* Provided data
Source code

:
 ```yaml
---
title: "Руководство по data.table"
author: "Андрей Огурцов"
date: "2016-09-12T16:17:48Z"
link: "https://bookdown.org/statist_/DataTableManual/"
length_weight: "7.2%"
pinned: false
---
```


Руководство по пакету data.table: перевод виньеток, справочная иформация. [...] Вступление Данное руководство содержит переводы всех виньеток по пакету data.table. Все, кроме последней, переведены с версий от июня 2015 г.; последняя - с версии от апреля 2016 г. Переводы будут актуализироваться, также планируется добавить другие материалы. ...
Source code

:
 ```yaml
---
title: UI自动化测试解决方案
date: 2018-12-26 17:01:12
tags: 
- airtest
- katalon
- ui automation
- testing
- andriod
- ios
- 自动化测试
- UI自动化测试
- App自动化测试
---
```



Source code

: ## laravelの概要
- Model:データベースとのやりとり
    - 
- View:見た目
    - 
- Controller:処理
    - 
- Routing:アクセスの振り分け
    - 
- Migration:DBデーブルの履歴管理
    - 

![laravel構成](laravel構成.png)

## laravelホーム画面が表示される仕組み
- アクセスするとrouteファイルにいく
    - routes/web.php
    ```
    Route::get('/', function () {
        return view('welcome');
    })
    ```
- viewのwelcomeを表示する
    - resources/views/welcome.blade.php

* Brief
Reproduce each of the entries exactly, omitting none.

* Expected output
Source code

:
 ```yaml
---
title: "Руководство по data.table"
author: "Андрей Огурцов"
date: "2016-09-12T16:17:48Z"
link: "https://bookdown.org/statist_/DataTableManual/"
length_weight: "7.2%"
pinned: false
---
```


Руководство по пакету data.table: перевод виньеток, справочная иформация. [...] Вступление Данное руководство содержит переводы всех виньеток по пакету data.table. Все, кроме последней, переведены с версий от июня 2015 г.; последняя - с версии от апреля 2016 г. Переводы будут актуализироваться, также планируется добавить другие материалы. ...
Source code

:
 ```yaml
---
title: UI自动化测试解决方案
date: 2018-12-26 17:01:12
tags: 
- airtest
- katalon
- ui automation
- testing
- andriod
- ios
- 自动化测试
- UI自动化测试
- App自动化测试
---
```



Source code

: ## laravelの概要
- Model:データベースとのやりとり
    - 
- View:見た目
    - 
- Controller:処理
    - 
- Routing:アクセスの振り分け
    - 
- Migration:DBデーブルの履歴管理
    - 

![laravel構成](laravel構成.png)

## laravelホーム画面が表示される仕組み
- アクセスするとrouteファイルにいく
    - routes/web.php
    ```
    Route::get('/', function () {
        return view('welcome');
    })
    ```
- viewのwelcomeを表示する
    - resources/views/welcome.blade.php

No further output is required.